Gastroenterology, 1998
PURPOSE: To determine the feasibility of laparoscopic resection of inflammatory bowel disease. ME... more PURPOSE: To determine the feasibility of laparoscopic resection of inflammatory bowel disease. METHODS: A retrospective chart review was performed of laparoscopic procedures for Crohn's disease (CD) or chronic ulcerative colitis (CUC). RESULTS: One hundred and forty four patients were reviewed, 89 females and 55 males, age 15 to 78 years (mean 38 years). The most common diagnosis was CD, in 128 patients, with CUC in 15 and indeterminate colitis in 1 patient. Of patients with CD, 58 (40%) had previous abdominal operations, 32 for prior resection of CD and 26 unrelated to CD. The indication for operation in CD was refractory disease in 27, and obstruction +/-stricture in 39 patients; 49 patients had a preoperative diagnosis of fistula, phlegmon or abscess. There were unexpected intraoperative findings in 41 patients, with phlegmon and fistula being the most common intraoperative findings. The conversion rate for patients with CD was 20/128 or 15.6%, and 2/15 or 13% in CUC. Among the 27 patients in whom the preoperative indication was solely refractory disease, only 4 had unexpected intraoperative findings, and there were no conversions. Among those patients who had a preoperative diagnosis of obstruction +/-stricture, 9 had unexpected findings at laparoscopy, and the conversion rate was 4/39 or 10%. Of those 49 patients with a preoperative diagnosis of fistula, abscess or phlegmon, the conversion rate was 14/49 or 29%, and 23 of these patients had additional unexpected findings at laparoscopy.
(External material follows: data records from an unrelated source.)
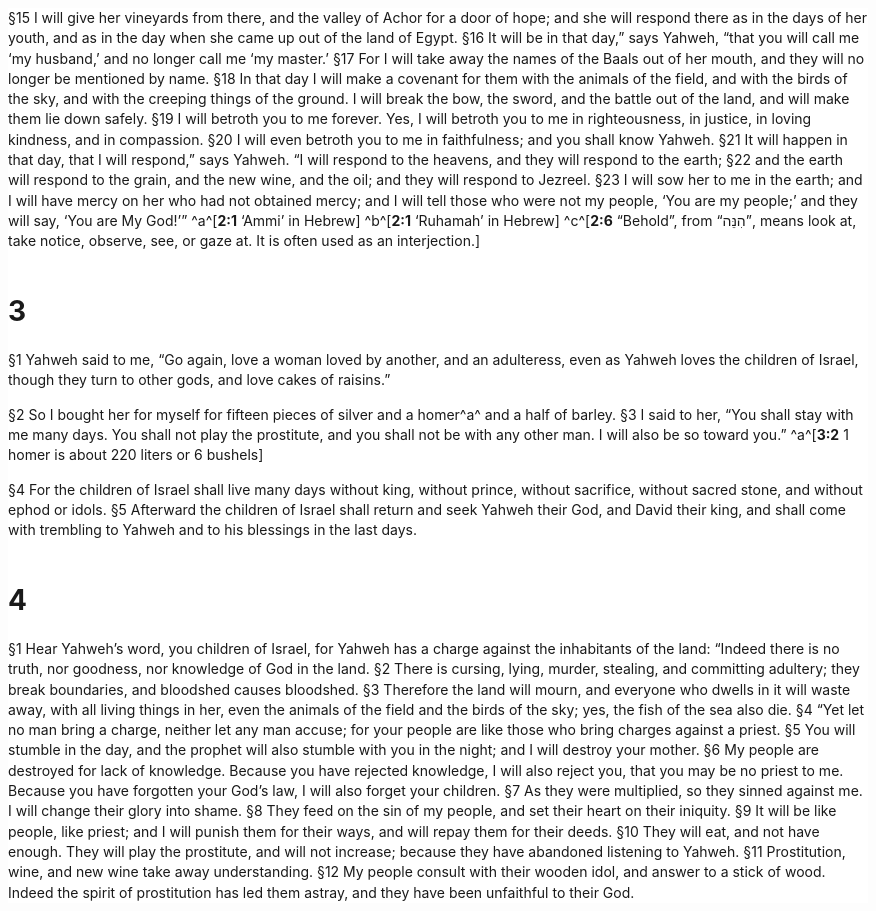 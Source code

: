 §15 I will give her vineyards from there, and the valley of Achor for a door of hope; and she will respond there as in the days of her youth, and as in the day when she came up out of the land of Egypt. 
§16 It will be in that day,” says Yahweh, “that you will call me ‘my husband,’ and no longer call me ‘my master.’ 
§17 For I will take away the names of the Baals out of her mouth, and they will no longer be mentioned by name. 
§18 In that day I will make a covenant for them with the animals of the field, and with the birds of the sky, and with the creeping things of the ground. I will break the bow, the sword, and the battle out of the land, and will make them lie down safely. 
§19 I will betroth you to me forever. Yes, I will betroth you to me in righteousness, in justice, in loving kindness, and in compassion. 
§20 I will even betroth you to me in faithfulness; and you shall know Yahweh. 
§21 It will happen in that day, that I will respond,” says Yahweh. “I will respond to the heavens, and they will respond to the earth; 
§22 and the earth will respond to the grain, and the new wine, and the oil; and they will respond to Jezreel. 
§23 I will sow her to me in the earth; and I will have mercy on her who had not obtained mercy; and I will tell those who were not my people, ‘You are my people;’ and they will say, ‘You are My God!’”
^a^[**2:1** ‘Ammi’ in Hebrew] ^b^[**2:1** ‘Ruhamah’ in Hebrew] ^c^[**2:6** “Behold”, from “הִנֵּה”, means look at, take notice, observe, see, or gaze at. It is often used as an interjection.] 

# 3 
§1 Yahweh said to me, “Go again, love a woman loved by another, and an adulteress, even as Yahweh loves the children of Israel, though they turn to other gods, and love cakes of raisins.” 

§2 So I bought her for myself for fifteen pieces of silver and a homer^a^ and a half of barley. 
§3 I said to her, “You shall stay with me many days. You shall not play the prostitute, and you shall not be with any other man. I will also be so toward you.” 
^a^[**3:2** 1 homer is about 220 liters or 6 bushels]

§4 For the children of Israel shall live many days without king, without prince, without sacrifice, without sacred stone, and without ephod or idols. 
§5 Afterward the children of Israel shall return and seek Yahweh their God, and David their king, and shall come with trembling to Yahweh and to his blessings in the last days. 

# 4 
§1 Hear Yahweh’s word, you children of Israel, for Yahweh has a charge against the inhabitants of the land: “Indeed there is no truth, nor goodness, nor knowledge of God in the land. 
§2 There is cursing, lying, murder, stealing, and committing adultery; they break boundaries, and bloodshed causes bloodshed. 
§3 Therefore the land will mourn, and everyone who dwells in it will waste away, with all living things in her, even the animals of the field and the birds of the sky; yes, the fish of the sea also die. 
§4 “Yet let no man bring a charge, neither let any man accuse; for your people are like those who bring charges against a priest. 
§5 You will stumble in the day, and the prophet will also stumble with you in the night; and I will destroy your mother. 
§6 My people are destroyed for lack of knowledge. Because you have rejected knowledge, I will also reject you, that you may be no priest to me. Because you have forgotten your God’s law, I will also forget your children. 
§7 As they were multiplied, so they sinned against me. I will change their glory into shame. 
§8 They feed on the sin of my people, and set their heart on their iniquity. 
§9 It will be like people, like priest; and I will punish them for their ways, and will repay them for their deeds. 
§10 They will eat, and not have enough. They will play the prostitute, and will not increase; because they have abandoned listening to Yahweh. 
§11 Prostitution, wine, and new wine take away understanding. 
§12 My people consult with their wooden idol, and answer to a stick of wood. Indeed the spirit of prostitution has led them astray, and they have been unfaithful to their God.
Overall there were 8 intraoperative complications, for a rate of 5.6%. The post-operative complication rate was 17/144 or 12%; of these, 4 were wound infections, for a rate of 4/144 or 2.7%. There was no operative mortality. The mean length of stay for the whole series, including converted cases, was 5.7 days. CONCLUSIONS: The laparoscopic approach is highly feasible in CUC and in CD, with low conversion rates in the absence of preoperative findings of fistula, abscess or phlegmon. Even with a preoperative diagnosis of fistula, abscess or phlegmon, the laparoscopic approach is feasible in 70% of patients.